Dataset entries:
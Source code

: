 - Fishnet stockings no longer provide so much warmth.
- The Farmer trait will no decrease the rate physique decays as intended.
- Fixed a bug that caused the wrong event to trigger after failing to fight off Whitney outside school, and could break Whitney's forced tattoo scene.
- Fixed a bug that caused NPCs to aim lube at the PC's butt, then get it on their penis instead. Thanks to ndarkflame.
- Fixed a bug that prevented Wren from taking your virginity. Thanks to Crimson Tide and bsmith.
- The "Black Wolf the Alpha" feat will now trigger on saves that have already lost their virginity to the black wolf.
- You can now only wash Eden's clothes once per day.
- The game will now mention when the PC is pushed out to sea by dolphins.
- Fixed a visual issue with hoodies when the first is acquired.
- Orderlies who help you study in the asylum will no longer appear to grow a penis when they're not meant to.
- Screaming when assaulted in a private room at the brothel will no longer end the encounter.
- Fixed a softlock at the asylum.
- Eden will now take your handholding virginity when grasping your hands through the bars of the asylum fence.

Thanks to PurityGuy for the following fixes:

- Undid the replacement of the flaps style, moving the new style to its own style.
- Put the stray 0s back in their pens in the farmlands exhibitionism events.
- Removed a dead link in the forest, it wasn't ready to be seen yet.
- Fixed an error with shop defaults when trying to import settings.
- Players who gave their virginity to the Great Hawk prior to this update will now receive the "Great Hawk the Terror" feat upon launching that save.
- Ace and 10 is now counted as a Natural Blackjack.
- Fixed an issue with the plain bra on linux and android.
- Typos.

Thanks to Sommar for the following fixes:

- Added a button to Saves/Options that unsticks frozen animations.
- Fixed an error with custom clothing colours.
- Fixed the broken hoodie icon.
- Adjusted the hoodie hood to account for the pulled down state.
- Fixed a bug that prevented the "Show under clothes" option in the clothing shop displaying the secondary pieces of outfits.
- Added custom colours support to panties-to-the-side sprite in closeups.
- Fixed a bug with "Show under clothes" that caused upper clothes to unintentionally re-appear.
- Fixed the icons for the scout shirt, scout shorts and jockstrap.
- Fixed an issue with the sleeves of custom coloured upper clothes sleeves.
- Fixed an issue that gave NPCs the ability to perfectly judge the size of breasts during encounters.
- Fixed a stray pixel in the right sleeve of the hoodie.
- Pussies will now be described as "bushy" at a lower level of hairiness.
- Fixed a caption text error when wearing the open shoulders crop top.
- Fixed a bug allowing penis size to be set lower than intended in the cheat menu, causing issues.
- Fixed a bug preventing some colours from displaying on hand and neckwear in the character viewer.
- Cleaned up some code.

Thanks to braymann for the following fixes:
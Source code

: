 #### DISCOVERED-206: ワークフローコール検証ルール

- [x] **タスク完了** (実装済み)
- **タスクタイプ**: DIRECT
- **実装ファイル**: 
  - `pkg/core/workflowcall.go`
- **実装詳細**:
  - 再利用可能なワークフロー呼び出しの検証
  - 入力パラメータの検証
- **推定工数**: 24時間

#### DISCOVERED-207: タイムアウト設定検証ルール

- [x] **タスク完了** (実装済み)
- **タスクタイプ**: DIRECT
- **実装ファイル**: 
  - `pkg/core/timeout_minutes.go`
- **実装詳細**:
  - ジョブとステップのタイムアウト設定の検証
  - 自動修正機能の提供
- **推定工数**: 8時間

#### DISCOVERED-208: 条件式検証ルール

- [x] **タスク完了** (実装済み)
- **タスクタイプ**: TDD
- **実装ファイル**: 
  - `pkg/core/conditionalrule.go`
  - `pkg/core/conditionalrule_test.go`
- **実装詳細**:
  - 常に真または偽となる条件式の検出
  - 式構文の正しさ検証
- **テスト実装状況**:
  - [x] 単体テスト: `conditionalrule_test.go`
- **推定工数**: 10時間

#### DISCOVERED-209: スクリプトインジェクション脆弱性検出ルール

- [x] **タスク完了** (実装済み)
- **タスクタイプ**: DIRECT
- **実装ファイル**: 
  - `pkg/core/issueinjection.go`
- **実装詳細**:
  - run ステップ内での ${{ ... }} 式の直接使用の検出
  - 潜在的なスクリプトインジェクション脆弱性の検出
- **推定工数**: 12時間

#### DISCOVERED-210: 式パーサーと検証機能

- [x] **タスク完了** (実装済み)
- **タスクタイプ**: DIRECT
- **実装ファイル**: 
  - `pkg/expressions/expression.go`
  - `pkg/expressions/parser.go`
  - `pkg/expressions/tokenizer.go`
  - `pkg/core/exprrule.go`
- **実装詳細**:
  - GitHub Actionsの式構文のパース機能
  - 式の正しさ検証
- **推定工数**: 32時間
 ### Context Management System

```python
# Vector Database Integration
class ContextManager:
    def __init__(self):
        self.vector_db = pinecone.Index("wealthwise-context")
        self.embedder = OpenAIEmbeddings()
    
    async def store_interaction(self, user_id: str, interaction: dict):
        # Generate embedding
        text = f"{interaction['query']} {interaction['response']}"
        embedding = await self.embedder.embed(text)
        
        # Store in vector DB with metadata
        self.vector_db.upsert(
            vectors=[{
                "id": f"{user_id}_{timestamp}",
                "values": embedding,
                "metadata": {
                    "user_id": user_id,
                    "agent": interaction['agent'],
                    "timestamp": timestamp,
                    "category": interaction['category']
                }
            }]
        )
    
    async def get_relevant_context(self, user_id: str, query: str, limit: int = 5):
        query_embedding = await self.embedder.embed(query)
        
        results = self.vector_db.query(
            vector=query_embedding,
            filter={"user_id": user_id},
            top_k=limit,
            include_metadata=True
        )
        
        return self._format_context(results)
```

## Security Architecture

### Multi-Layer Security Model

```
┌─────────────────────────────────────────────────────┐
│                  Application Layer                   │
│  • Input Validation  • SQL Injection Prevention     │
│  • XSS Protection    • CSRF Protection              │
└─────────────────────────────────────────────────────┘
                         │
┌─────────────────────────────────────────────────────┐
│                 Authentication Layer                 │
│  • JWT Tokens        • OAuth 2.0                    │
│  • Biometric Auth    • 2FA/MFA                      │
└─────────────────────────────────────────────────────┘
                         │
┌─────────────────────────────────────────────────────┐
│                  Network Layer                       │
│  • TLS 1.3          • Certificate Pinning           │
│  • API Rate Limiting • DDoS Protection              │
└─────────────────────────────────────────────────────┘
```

## ASSIGNED TASK
Stop at the line containing "- Fixed a bug that caused the". Please print exactly every line before it from the start of the records, plus that line itself, and nothing else.

## WRITTEN ANSWER
Source code

: - Fishnet stockings no longer provide so much warmth.
- The Farmer trait will no decrease the rate physique decays as intended.
- Fixed a bug that caused the wrong event to trigger after failing to fight off Whitney outside school, and could break Whitney's forced tattoo scene.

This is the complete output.